*** Records provided ***
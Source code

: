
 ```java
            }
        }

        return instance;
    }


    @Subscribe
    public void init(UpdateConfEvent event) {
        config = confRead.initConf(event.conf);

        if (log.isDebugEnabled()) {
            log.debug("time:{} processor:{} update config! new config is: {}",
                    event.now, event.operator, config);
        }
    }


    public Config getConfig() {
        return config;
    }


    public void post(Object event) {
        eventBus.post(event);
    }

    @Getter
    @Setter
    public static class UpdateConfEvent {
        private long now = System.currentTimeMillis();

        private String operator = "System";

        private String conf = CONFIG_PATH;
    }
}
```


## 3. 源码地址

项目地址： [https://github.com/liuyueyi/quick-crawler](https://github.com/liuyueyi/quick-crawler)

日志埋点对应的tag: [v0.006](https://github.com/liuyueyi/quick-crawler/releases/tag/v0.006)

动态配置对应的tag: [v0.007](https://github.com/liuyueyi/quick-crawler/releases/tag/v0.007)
*** End of Records provided ***
## Task requirements:
Word for word, set down all of the records above.

## Answer section:
Source code

:
 ```java
            }
        }

        return instance;
    }


    @Subscribe
    public void init(UpdateConfEvent event) {
        config = confRead.initConf(event.conf);

        if (log.isDebugEnabled()) {
            log.debug("time:{} processor:{} update config! new config is: {}",
                    event.now, event.operator, config);
        }
    }


    public Config getConfig() {
        return config;
    }


    public void post(Object event) {
        eventBus.post(event);
    }

    @Getter
    @Setter
    public static class UpdateConfEvent {
        private long now = System.currentTimeMillis();

        private String operator = "System";

        private String conf = CONFIG_PATH;
    }
}
```


## 3. 源码地址

项目地址： [https://github.com/liuyueyi/quick-crawler](https://github.com/liuyueyi/quick-crawler)

日志埋点对应的tag: [v0.006](https://github.com/liuyueyi/quick-crawler/releases/tag/v0.006)

动态配置对应的tag: [v0.007](https://github.com/liuyueyi/quick-crawler/releases/tag/v0.007)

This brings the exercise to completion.